Frustrated with Congress’ decade-long stalling on immigration reform, states are increasingly striking out on their own when it comes to benefits for college-bound undocumented students. Many state lawmakers have taken action to grant them lower tuition costs and financial aid while President Obama pressures Congress on his new immigration agenda.
Earlier this week, California opened their financial aid application to qualified undocumented students applying to college and officials are anticipating around 20,000 applicants. New York is now considering similar financial aid legislation.
Some state lawmakers say most Americans support greater access to higher education for undocumented students and Congress is behind the curve.
“That train has left the station, everybody understands that we need to,” says New York State Senator Adriano Espaillat, sponsor of legislation included in a new comprehensive bill that offers state aid and private contributions for undocumented students in New York. “In many cases, these students are denied access to an education because they don’t have the money to pay for it on their own.”
The College Board estimates approximately 65,000 undocumented students graduate from high school each year and confront financial barriers when applying to college.
Antonio Alarcón, a journalism student at LaGuardia Community College in Queens, New York, says he was turned down for a full scholarship because he has no Social Security number. “I was part of the student government, captain of the volleyball team, and involved in community service,” he said. “It was a hard moment for me to know I couldn’t apply for government aid.”
Alarcón’s parents entered the country illegally when he was six years old, and returned to Mexico for work, leaving him to complete elementary, middle and high school in the United States under the care of his grandmother. “We all deserve the same rights,” the 18-year-old said. “We’re not treated the same as other communities.”
The Obama administration’s Deferred Action for Childhood Arrivals policy has led many students like Alarcón to pursue college because they know they can stay in the country and are permitted to work without threat of deportation. As of January 2013, over 150,000 undocumented youths have received relief under the program.
“It makes sense that public funds be invested,” says Dr. Antonio Flores, president of the Hispanic Association of Colleges and Universities. “Many of those coming out with degrees are in high demand in STEM fields. They would help the economy. It’s in the best interest of communities to allow their own people to excel.”
But some experts say these states are unfairly burdening other students and their families.
“They’re making college more expensive for their own citizens,” says Hans von Spakovsky, Manager of Civil Justice Reform at the Heritage Foundation. “They are basically subsidizing education through their taxes to people who are here illegally.”
States that make the switch to in-state tuition lose out on approximately $20,000 per student.
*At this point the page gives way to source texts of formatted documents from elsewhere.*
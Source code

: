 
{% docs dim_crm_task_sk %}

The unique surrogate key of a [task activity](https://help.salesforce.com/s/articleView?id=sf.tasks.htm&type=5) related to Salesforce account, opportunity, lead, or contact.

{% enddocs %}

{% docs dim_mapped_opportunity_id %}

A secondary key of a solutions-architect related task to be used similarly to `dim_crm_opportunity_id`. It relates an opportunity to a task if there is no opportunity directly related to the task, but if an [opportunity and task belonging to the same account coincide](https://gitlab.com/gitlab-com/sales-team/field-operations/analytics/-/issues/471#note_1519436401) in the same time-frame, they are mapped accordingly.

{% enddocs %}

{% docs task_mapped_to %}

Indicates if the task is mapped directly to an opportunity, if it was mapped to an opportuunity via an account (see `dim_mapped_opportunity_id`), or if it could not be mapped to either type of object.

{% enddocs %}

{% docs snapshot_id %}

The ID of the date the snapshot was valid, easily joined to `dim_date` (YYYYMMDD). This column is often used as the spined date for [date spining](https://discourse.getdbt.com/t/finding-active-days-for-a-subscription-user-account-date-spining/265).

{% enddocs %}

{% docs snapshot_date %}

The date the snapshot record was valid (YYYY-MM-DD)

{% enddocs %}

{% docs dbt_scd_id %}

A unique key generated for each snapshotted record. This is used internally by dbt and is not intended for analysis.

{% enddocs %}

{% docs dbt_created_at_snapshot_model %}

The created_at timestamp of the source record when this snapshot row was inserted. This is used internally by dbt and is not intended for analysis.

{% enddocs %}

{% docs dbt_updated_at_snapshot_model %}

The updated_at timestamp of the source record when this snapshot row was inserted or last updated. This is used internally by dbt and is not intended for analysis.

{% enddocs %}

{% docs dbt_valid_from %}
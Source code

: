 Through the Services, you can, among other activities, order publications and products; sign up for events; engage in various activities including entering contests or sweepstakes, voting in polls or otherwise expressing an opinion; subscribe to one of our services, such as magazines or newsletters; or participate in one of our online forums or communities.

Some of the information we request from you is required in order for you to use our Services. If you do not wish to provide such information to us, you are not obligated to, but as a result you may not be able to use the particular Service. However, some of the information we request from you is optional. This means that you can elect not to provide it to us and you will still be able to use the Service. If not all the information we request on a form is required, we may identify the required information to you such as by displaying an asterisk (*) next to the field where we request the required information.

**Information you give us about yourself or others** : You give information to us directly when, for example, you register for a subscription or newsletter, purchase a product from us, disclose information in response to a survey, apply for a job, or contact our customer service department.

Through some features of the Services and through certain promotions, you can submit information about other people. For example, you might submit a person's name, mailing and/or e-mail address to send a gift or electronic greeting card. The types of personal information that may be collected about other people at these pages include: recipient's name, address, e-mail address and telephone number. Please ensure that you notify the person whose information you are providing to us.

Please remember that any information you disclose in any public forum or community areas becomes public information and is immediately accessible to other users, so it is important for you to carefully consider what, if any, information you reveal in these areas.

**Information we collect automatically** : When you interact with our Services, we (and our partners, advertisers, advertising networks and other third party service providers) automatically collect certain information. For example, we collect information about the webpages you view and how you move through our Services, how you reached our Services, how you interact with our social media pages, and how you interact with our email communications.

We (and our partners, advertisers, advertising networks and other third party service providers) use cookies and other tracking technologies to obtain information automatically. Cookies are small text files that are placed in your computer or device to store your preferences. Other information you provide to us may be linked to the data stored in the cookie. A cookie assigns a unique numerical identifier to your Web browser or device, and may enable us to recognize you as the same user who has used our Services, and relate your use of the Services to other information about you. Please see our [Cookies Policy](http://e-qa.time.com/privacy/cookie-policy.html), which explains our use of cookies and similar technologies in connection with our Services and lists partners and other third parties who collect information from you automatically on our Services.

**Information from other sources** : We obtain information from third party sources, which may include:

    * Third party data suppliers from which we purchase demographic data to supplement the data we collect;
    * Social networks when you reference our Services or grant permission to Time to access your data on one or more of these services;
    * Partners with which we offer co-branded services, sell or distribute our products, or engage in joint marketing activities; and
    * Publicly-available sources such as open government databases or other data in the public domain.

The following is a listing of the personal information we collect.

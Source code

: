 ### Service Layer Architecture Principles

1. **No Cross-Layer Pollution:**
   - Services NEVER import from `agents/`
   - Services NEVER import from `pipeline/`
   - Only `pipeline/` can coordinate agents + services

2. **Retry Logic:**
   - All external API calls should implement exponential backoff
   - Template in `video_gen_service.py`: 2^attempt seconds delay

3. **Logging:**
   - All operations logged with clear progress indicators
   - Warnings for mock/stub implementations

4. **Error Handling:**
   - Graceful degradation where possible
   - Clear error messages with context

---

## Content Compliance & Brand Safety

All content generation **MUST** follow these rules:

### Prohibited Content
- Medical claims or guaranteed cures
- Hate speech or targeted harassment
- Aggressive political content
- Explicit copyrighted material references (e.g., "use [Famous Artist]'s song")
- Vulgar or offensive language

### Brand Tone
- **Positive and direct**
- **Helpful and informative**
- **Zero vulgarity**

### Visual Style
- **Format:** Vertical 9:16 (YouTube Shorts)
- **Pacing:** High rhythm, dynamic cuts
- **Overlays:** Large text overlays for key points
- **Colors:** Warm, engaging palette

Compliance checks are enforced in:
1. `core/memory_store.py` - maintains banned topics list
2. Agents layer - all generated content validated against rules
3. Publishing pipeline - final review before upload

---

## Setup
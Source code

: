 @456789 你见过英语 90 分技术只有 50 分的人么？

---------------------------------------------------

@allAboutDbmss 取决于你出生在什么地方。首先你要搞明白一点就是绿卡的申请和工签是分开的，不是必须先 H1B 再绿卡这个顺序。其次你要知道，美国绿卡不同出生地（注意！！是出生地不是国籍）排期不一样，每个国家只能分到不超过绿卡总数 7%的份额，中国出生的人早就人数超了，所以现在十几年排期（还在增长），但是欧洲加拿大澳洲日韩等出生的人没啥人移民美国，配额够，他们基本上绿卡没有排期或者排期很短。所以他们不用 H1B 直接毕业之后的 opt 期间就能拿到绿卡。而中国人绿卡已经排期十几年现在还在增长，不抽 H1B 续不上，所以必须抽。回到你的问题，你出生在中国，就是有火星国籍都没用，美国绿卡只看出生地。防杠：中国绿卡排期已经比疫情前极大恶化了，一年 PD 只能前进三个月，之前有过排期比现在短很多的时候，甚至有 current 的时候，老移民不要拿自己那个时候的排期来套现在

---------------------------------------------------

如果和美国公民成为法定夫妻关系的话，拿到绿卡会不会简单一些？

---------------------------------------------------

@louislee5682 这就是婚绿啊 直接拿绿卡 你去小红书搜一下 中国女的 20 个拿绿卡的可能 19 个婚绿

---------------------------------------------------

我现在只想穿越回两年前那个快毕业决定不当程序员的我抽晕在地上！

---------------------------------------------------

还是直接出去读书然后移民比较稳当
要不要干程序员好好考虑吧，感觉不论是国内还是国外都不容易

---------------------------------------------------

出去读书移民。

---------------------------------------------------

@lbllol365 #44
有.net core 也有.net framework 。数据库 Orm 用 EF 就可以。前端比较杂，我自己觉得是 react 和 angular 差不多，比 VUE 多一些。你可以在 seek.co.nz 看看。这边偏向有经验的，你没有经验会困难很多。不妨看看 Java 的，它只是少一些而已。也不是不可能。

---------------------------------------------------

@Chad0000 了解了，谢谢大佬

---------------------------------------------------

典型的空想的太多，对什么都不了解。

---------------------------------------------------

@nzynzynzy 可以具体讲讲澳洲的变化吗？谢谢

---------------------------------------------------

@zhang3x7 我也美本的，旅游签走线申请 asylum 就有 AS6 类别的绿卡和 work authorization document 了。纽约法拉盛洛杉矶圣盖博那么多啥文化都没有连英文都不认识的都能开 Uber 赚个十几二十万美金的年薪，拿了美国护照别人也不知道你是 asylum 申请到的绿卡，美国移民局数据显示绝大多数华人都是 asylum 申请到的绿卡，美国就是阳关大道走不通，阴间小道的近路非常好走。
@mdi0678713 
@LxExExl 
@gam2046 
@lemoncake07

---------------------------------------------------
The average cost of attending a public four-year college for in-state students in 2012 was $8,655 and $21,7006 for out-of-state students, according to the College Board.
Spakovsky adds that, in the interest of fairness, if states offer in-state tuition for undocumented students they should then offer similar rates to out-of-state students.
In 1996, undocumented students were given the right to attend private and public colleges but it was left up to the states to decide if students were eligible for in-state residency and tuition rates.
Most states have made no move to craft laws that count undocumented students as in-state residents but thirteen have — Utah, New York, Washington, Oklahoma, Illinois, Kansas, Nebraska, Maryland, Rhode Island, Connecticut, Texas, New Mexico and California.
Three states–Texas, New Mexico, and, this month, California— offer financial aid in addition to lower rates.
Some states–Arizona, Colorado, Indiana, Ohio and North Carolina– have taken federal law one step further and adopted statutes or regulations that explicitly bar undocumented students from in-state tuition rates. (Colorado legislators have proposed a bill this year offering in-state tuition rates.)
South Carolina, Alabama and Georgia outlaw undocumented students from enrolling in public institutions within their state altogether.
Action at the state level may not be enough to address a nationwide issue, says adjunct Professor Stephen Yale-Loehr, adjunct professor at Cornell Law School.
“Many of these students came at an early age and had no say in coming to the United States,” says Yale-Loehr. “As a practical matter we’re never going to deport them. Congress has to address comprehensive immigration reform.”